News Daily: Trump-Kim talks and metal tariffs outrage
Hello. Here's your morning briefing:
Breakthrough? Trump agrees to talks with Kim
They've verbally sparred from afar over the last year or so, as tensions have risen over the testing of missiles and trade sanctions have been intensified. But it's been announced that US President Donald Trump and North Korean leader Kim Jong-un are ready to have face-to-face talks.
Mr Trump has accepted an invitation to a meeting, while Mr Kim has agreed to halt nuclear testing.

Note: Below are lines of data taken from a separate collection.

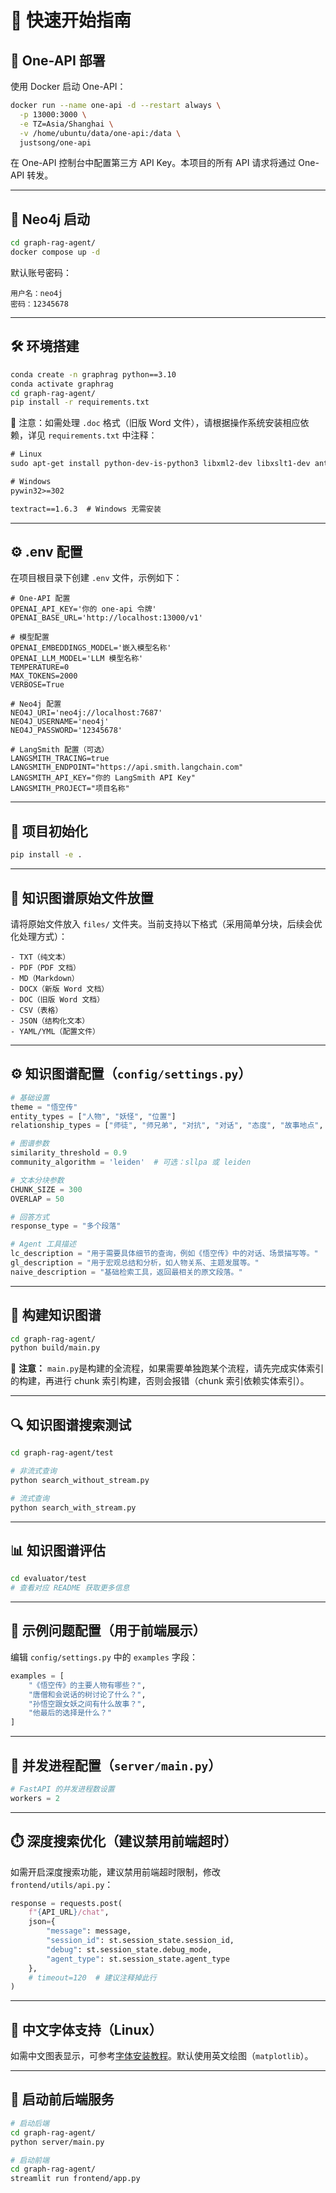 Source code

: # 🚀 快速开始指南

## 🧩 One-API 部署

使用 Docker 启动 One-API：

```bash
docker run --name one-api -d --restart always \
  -p 13000:3000 \
  -e TZ=Asia/Shanghai \
  -v /home/ubuntu/data/one-api:/data \
  justsong/one-api
```

在 One-API 控制台中配置第三方 API Key。本项目的所有 API 请求将通过 One-API 转发。

---

## 🧠 Neo4j 启动

```bash
cd graph-rag-agent/
docker compose up -d
```

默认账号密码：

```
用户名：neo4j
密码：12345678
```

---

## 🛠️ 环境搭建

```bash
conda create -n graphrag python==3.10
conda activate graphrag
cd graph-rag-agent/
pip install -r requirements.txt
```

📎 注意：如需处理 `.doc` 格式（旧版 Word 文件），请根据操作系统安装相应依赖，详见 `requirements.txt` 中注释：

```txt
# Linux
sudo apt-get install python-dev-is-python3 libxml2-dev libxslt1-dev antiword unrtf poppler-utils

# Windows
pywin32>=302

textract==1.6.3  # Windows 无需安装
```

---

## ⚙️ .env 配置

在项目根目录下创建 `.env` 文件，示例如下：

```env
# One-API 配置
OPENAI_API_KEY='你的 one-api 令牌'
OPENAI_BASE_URL='http://localhost:13000/v1'

# 模型配置
OPENAI_EMBEDDINGS_MODEL='嵌入模型名称'
OPENAI_LLM_MODEL='LLM 模型名称'
TEMPERATURE=0
MAX_TOKENS=2000
VERBOSE=True

# Neo4j 配置
NEO4J_URI='neo4j://localhost:7687'
NEO4J_USERNAME='neo4j'
NEO4J_PASSWORD='12345678'

# LangSmith 配置（可选）
LANGSMITH_TRACING=true
LANGSMITH_ENDPOINT="https://api.smith.langchain.com"
LANGSMITH_API_KEY="你的 LangSmith API Key"
LANGSMITH_PROJECT="项目名称"
```

---

## 🧱 项目初始化

```bash
pip install -e .
```

---

## 📂 知识图谱原始文件放置

请将原始文件放入 `files/` 文件夹。当前支持以下格式（采用简单分块，后续会优化处理方式）：

```
- TXT（纯文本）
- PDF（PDF 文档）
- MD（Markdown）
- DOCX（新版 Word 文档）
- DOC（旧版 Word 文档）
- CSV（表格）
- JSON（结构化文本）
- YAML/YML（配置文件）
```

---

## ⚙️ 知识图谱配置（`config/settings.py`）

```python
# 基础设置
theme = "悟空传"
entity_types = ["人物", "妖怪", "位置"]
relationship_types = ["师徒", "师兄弟", "对抗", "对话", "态度", "故事地点", "其它"]

# 图谱参数
similarity_threshold = 0.9
community_algorithm = 'leiden'  # 可选：sllpa 或 leiden

# 文本分块参数
CHUNK_SIZE = 300
OVERLAP = 50

# 回答方式
response_type = "多个段落"

# Agent 工具描述
lc_description = "用于需要具体细节的查询，例如《悟空传》中的对话、场景描写等。"
gl_description = "用于宏观总结和分析，如人物关系、主题发展等。"
naive_description = "基础检索工具，返回最相关的原文段落。"
```

---

## 🔧 构建知识图谱

```bash
cd graph-rag-agent/
python build/main.py
```

📌 **注意：** `main.py`是构建的全流程，如果需要单独跑某个流程，请先完成实体索引的构建，再进行 chunk 索引构建，否则会报错（chunk 索引依赖实体索引）。

---

## 🔍 知识图谱搜索测试

```bash
cd graph-rag-agent/test

# 非流式查询
python search_without_stream.py

# 流式查询
python search_with_stream.py
```

---

## 📊 知识图谱评估

```bash
cd evaluator/test
# 查看对应 README 获取更多信息
```

---

## 💬 示例问题配置（用于前端展示）

编辑 `config/settings.py` 中的 `examples` 字段：

```python
examples = [
    "《悟空传》的主要人物有哪些？",
    "唐僧和会说话的树讨论了什么？",
    "孙悟空跟女妖之间有什么故事？",
    "他最后的选择是什么？"
]
```

---

## 🧵 并发进程配置（`server/main.py`）

```python
# FastAPI 的并发进程数设置
workers = 2
```

---

## ⏱️ 深度搜索优化（建议禁用前端超时）

如需开启深度搜索功能，建议禁用前端超时限制，修改 `frontend/utils/api.py`：

```python
response = requests.post(
    f"{API_URL}/chat",
    json={
        "message": message,
        "session_id": st.session_state.session_id,
        "debug": st.session_state.debug_mode,
        "agent_type": st.session_state.agent_type
    },
    # timeout=120  # 建议注释掉此行
)
```

---

## 🎨 中文字体支持（Linux）

如需中文图表显示，可参考[字体安装教程](https://zhuanlan.zhihu.com/p/571610437)。默认使用英文绘图（`matplotlib`）。

---

## 🚀 启动前后端服务

```bash
# 启动后端
cd graph-rag-agent/
python server/main.py

# 启动前端
cd graph-rag-agent/
streamlit run frontend/app.py
```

It's quite a development after so much rancour, which Mr Trump has called "great progress".
But the BBC's Laura Bicker, in Seoul, says it remains to be seen what North Korea wants. And how did this change come about - was it all about sanctions?
US criticised over metal tariffs
While Donald Trump's relations with North Korea appear to be improving, he's coming in for criticism abroad for signing off tariffs of 25% on steel imports to the US, and 10% on aluminium imports. China's called this a "serious attack" on international trade, while France's government has said there will be "only losers" from a potential escalation in protectionism. Some have predicted this could end in an all-out trade war, with senior figures in Mr Trump's Republican Party stating their opposition to the tariffs. But the president says they're important in cutting the US's trade deficit. So, what impact might they have when they come into effect in 15 days' time? And what links Mr Trump to Abraham Lincoln and Ferris Bueller?

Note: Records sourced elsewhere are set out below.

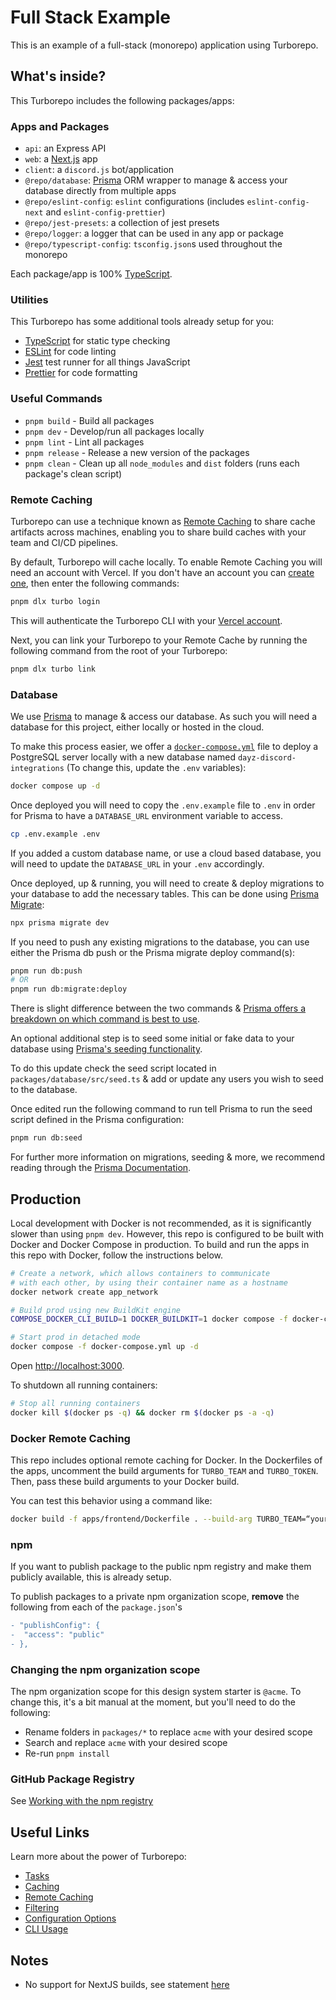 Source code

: # Full Stack Example

This is an example of a full-stack (monorepo) application using Turborepo.

## What's inside?

This Turborepo includes the following packages/apps:

### Apps and Packages

- `api`: an Express API
- `web`: a [Next.js](https://nextjs.org/) app
- `client`: a `discord.js` bot/application
- `@repo/database`: [Prisma](https://www.prisma.io/) ORM wrapper to manage & access your database directly from multiple apps
- `@repo/eslint-config`: `eslint` configurations (includes `eslint-config-next` and `eslint-config-prettier`)
- `@repo/jest-presets`: a collection of jest presets
- `@repo/logger`: a logger that can be used in any app or package
- `@repo/typescript-config`: `tsconfig.json`s used throughout the monorepo

Each package/app is 100% [TypeScript](https://www.typescriptlang.org/).

### Utilities

This Turborepo has some additional tools already setup for you:

- [TypeScript](https://www.typescriptlang.org/) for static type checking
- [ESLint](https://eslint.org/) for code linting
- [Jest](https://jestjs.io) test runner for all things JavaScript
- [Prettier](https://prettier.io) for code formatting

### Useful Commands

- `pnpm build` - Build all packages
- `pnpm dev` - Develop/run all packages locally
- `pnpm lint` - Lint all packages
- `pnpm release` - Release a new version of the packages
- `pnpm clean` - Clean up all `node_modules` and `dist` folders (runs each package's clean script)

### Remote Caching

Turborepo can use a technique known as [Remote Caching](https://turbo.build/repo/docs/core-concepts/remote-caching) to share cache artifacts across machines, enabling you to share build caches with your team and CI/CD pipelines.

By default, Turborepo will cache locally. To enable Remote Caching you will need an account with Vercel. If you don't have an account you can [create one](https://vercel.com/signup), then enter the following commands:

```bash
pnpm dlx turbo login
```

This will authenticate the Turborepo CLI with your [Vercel account](https://vercel.com/docs/concepts/personal-accounts/overview).

Next, you can link your Turborepo to your Remote Cache by running the following command from the root of your Turborepo:

```bash
pnpm dlx turbo link
```

### Database

We use [Prisma](https://prisma.io/) to manage & access our database. As such you will need a database for this project, either locally or hosted in the cloud.

To make this process easier, we offer a [`docker-compose.yml`](https://docs.docker.com/compose/) file to deploy a PostgreSQL server locally with a new database named `dayz-discord-integrations` (To change this, update the `.env` variables):

```bash
docker compose up -d
```

Once deployed you will need to copy the `.env.example` file to `.env` in order for Prisma to have a `DATABASE_URL` environment variable to access.

```bash
cp .env.example .env
```

If you added a custom database name, or use a cloud based database, you will need to update the `DATABASE_URL` in your `.env` accordingly.

Once deployed, up & running, you will need to create & deploy migrations to your database to add the necessary tables. This can be done using [Prisma Migrate](https://www.prisma.io/migrate):

```bash
npx prisma migrate dev
```

If you need to push any existing migrations to the database, you can use either the Prisma db push or the Prisma migrate deploy command(s):

```bash
pnpm run db:push
# OR
pnpm run db:migrate:deploy
```

There is slight difference between the two commands & [Prisma offers a breakdown on which command is best to use](https://www.prisma.io/docs/concepts/components/prisma-migrate/db-push#choosing-db-push-or-prisma-migrate).

An optional additional step is to seed some initial or fake data to your database using [Prisma's seeding functionality](https://www.prisma.io/docs/guides/database/seed-database).

To do this update check the seed script located in `packages/database/src/seed.ts` & add or update any users you wish to seed to the database.

Once edited run the following command to run tell Prisma to run the seed script defined in the Prisma configuration:

```bash
pnpm run db:seed
```

For further more information on migrations, seeding & more, we recommend reading through the [Prisma Documentation](https://www.prisma.io/docs/).

## Production

Local development with Docker is not recommended, as it is significantly slower than using `pnpm dev`. However, this repo is configured to be built with Docker and Docker Compose in production. To build and run the apps in this repo with Docker, follow the instructions below.

```bash
# Create a network, which allows containers to communicate
# with each other, by using their container name as a hostname
docker network create app_network

# Build prod using new BuildKit engine
COMPOSE_DOCKER_CLI_BUILD=1 DOCKER_BUILDKIT=1 docker compose -f docker-compose.yml build

# Start prod in detached mode
docker compose -f docker-compose.yml up -d
```

Open <http://localhost:3000>.

To shutdown all running containers:

```bash
# Stop all running containers
docker kill $(docker ps -q) && docker rm $(docker ps -a -q)
```

### Docker Remote Caching

This repo includes optional remote caching for Docker. In the Dockerfiles of the apps, uncomment the build arguments for `TURBO_TEAM` and `TURBO_TOKEN`. Then, pass these build arguments to your Docker build.

You can test this behavior using a command like:

```bash
docker build -f apps/frontend/Dockerfile . --build-arg TURBO_TEAM=“your-team-name” --build-arg TURBO_TOKEN=“your-token“ --no-cache
```

### npm

If you want to publish package to the public npm registry and make them publicly available, this is already setup.

To publish packages to a private npm organization scope, **remove** the following from each of the `package.json`'s

```diff
- "publishConfig": {
-  "access": "public"
- },
```

### Changing the npm organization scope

The npm organization scope for this design system starter is `@acme`. To change this, it's a bit manual at the moment, but you'll need to do the following:

- Rename folders in `packages/*` to replace `acme` with your desired scope
- Search and replace `acme` with your desired scope
- Re-run `pnpm install`

### GitHub Package Registry

See [Working with the npm registry](https://docs.github.com/en/packages/working-with-a-github-packages-registry/working-with-the-npm-registry#publishing-a-package-using-publishconfig-in-the-packagejson-file)

## Useful Links

Learn more about the power of Turborepo:

- [Tasks](https://turbo.build/repo/docs/core-concepts/monorepos/running-tasks)
- [Caching](https://turbo.build/repo/docs/core-concepts/caching)
- [Remote Caching](https://turbo.build/repo/docs/core-concepts/remote-caching)
- [Filtering](https://turbo.build/repo/docs/core-concepts/monorepos/filtering)
- [Configuration Options](https://turbo.build/repo/docs/reference/configuration)
- [CLI Usage](https://turbo.build/repo/docs/reference/command-line-reference)

## Notes

- No support for NextJS builds, see statement [here](https://nextjs.org/docs/architecture/turbopack#unsupported-features)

Wagamama and TGI Fridays fined over wages
The government says the restaurant chains Wagamama and TGI Fridays are among 43 employers in the hospitality sector who have been fined for failing to pay staff the National Minimum Wage. Wagamama has repaid an average of £50 to 2,630 employees, while TGI Friday's had to repay £25 each to 2,300 staff. Wagamama blamed an "inadvertent misunderstanding" over the rules on funding uniforms. TGI Fridays said its payments related to a shoe allowance.

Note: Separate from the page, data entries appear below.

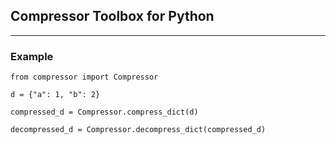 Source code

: ## Compressor Toolbox for Python
<hr>

### Example
```
from compressor import Compressor

d = {"a": 1, "b": 2}

compressed_d = Compressor.compress_dict(d)

decompressed_d = Compressor.decompress_dict(compressed_d)
``` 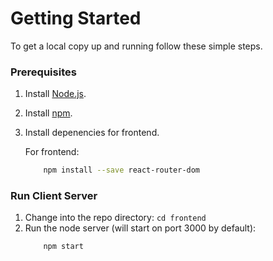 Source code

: # Getting Started

To get a local copy up and running follow these simple steps.

### Prerequisites

1. Install [Node.js](https://nodejs.org/en/download/).
2. Install [npm](https://www.npmjs.com/get-npm).
3. Install depenencies for frontend.

    For frontend:

    ```bash
        npm install --save react-router-dom
    ```
### Run Client Server

1. Change into the repo directory: `cd frontend`
2. Run the node server (will start on port 3000 by default):
    ```bash
        npm start
    ```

'I had a hysterectomy because my periods made me suicidal'
By Natasha Lipman, BBC Stories
Before puberty hit, Lucie had been a calm, happy, carefree child. But from the age of 13 she started to suffer from severe depression, anxiety and panic attacks. She also began to self-harm, and experienced extreme mood swings. So at 14, she was pulled out of her mainstream school and sent to live in an adolescent mental health unit. "I had a diagnosis of post-traumatic stress disorder and obsessive compulsive disorder, and they mentioned bipolar quite a lot," she recalls. But none of these seemed to fit the cyclical nature of her symptoms. Things changed dramatically when she became pregnant at 16 with her son, Toby.
What the papers say
Coverage of the poisoning of ex-Russian spy Sergei Skripal and his daughter Yulia leads many of the newspapers. The Sun and Metro concentrate on the progress of Det Sgt Nick Bailey, who was himself taken ill when he attended the scene. Meanwhile, the Times says Theresa May is expected to name Moscow as the chief suspect in the case. Elsewhere, the Daily Telegraph reports on proposals being considered by NHS watchdogs for half the adult population to be put on blood pressure drugs to cut their risk of a heart attack.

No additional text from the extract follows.